WHAT IS NEEDED – Show all lines below holding the string "next".

Start of Block

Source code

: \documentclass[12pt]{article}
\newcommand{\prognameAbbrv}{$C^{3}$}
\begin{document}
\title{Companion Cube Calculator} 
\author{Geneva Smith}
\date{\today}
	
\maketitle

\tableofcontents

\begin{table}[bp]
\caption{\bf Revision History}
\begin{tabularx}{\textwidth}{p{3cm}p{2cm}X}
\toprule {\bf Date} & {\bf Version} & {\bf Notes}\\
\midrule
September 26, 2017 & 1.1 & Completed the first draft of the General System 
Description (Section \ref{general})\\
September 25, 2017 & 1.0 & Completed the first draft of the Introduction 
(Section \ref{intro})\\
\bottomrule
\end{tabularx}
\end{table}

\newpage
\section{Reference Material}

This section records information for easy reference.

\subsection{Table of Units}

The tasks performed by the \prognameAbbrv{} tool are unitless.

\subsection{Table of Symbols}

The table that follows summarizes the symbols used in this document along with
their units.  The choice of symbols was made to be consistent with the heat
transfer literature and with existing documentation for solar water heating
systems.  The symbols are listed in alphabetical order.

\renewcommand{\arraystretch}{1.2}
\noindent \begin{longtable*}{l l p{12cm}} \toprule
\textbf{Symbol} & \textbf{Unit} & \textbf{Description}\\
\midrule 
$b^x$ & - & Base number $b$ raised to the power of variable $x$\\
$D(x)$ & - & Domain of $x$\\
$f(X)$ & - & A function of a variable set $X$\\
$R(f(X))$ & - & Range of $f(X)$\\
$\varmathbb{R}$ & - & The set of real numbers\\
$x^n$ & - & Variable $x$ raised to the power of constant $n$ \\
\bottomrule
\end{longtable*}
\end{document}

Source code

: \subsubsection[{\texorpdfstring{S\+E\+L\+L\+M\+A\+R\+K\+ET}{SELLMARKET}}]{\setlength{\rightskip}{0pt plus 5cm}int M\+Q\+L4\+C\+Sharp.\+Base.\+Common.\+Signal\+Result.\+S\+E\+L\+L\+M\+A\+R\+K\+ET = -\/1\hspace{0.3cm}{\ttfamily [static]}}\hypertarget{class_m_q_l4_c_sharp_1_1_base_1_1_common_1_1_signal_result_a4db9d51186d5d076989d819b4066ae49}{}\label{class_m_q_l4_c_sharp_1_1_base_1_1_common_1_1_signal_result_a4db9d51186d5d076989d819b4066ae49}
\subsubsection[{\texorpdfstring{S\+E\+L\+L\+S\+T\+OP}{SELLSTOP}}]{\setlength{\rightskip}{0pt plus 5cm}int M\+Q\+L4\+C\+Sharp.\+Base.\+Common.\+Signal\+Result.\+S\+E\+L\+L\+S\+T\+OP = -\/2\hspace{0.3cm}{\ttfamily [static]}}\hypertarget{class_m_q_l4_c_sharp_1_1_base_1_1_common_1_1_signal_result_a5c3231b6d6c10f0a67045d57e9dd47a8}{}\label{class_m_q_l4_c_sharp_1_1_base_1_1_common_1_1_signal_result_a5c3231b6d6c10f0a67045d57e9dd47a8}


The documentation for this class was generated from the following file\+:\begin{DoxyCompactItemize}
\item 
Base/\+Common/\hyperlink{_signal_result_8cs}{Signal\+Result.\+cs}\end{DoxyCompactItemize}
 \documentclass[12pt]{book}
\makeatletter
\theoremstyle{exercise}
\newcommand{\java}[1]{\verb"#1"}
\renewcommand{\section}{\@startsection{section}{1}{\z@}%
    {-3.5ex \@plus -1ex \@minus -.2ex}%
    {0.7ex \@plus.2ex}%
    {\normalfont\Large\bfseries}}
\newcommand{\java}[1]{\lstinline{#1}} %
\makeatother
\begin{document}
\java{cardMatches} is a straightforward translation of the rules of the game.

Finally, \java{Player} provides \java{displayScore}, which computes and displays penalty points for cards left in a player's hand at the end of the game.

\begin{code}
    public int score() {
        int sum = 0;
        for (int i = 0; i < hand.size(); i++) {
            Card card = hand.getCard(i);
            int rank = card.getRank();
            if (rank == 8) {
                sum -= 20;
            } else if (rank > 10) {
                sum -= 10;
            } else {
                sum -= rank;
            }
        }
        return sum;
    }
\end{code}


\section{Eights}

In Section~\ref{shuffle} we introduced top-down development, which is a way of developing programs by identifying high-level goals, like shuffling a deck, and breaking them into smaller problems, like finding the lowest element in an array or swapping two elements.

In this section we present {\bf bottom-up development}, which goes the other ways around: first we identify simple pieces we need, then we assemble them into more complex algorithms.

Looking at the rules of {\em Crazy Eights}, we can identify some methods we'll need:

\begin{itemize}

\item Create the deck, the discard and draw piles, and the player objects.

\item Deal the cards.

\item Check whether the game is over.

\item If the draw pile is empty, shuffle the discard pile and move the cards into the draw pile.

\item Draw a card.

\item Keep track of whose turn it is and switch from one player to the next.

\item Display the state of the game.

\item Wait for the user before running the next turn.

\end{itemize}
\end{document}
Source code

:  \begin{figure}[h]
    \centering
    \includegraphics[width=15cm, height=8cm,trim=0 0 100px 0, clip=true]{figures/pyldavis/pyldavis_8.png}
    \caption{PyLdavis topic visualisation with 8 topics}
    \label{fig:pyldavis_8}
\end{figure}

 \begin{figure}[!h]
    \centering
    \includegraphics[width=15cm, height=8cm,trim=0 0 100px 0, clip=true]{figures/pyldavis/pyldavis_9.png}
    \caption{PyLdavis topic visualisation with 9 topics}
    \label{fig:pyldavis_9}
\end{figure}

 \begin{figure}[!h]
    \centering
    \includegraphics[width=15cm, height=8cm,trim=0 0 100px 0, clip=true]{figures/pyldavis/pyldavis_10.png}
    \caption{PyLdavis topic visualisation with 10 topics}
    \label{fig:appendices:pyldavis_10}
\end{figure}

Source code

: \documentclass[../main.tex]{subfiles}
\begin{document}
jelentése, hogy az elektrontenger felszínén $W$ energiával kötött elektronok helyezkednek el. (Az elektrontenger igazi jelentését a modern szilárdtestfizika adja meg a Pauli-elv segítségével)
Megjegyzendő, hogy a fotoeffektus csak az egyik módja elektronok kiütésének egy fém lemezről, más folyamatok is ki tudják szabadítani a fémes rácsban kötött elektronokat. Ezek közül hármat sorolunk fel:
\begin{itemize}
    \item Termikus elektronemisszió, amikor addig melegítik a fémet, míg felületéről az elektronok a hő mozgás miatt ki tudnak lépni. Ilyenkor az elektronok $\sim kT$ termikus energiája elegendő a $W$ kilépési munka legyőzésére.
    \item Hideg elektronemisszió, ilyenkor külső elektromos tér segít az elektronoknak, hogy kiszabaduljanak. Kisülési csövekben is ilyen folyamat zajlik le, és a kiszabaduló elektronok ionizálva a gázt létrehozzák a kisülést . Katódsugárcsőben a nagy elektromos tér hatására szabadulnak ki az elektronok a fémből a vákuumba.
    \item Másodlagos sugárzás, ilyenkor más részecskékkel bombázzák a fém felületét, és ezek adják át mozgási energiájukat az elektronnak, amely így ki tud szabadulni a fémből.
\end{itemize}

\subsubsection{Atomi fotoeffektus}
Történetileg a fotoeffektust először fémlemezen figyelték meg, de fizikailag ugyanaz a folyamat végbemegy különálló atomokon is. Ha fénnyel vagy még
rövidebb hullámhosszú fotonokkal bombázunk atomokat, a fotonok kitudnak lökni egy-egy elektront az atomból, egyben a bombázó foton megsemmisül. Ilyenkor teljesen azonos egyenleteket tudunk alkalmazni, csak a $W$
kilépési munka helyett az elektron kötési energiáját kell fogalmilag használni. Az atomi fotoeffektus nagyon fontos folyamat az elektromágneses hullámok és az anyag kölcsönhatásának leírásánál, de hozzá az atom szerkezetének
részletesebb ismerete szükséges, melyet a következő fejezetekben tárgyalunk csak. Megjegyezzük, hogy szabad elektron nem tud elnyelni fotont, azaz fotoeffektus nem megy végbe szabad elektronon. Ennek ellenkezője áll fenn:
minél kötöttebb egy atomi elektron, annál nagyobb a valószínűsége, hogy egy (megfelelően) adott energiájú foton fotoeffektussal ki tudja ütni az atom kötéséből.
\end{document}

End of Block

WRITTEN SOLUTION –
\item Keep track of whose turn it is and switch from one player to the next.
\item Wait for the user before running the next turn.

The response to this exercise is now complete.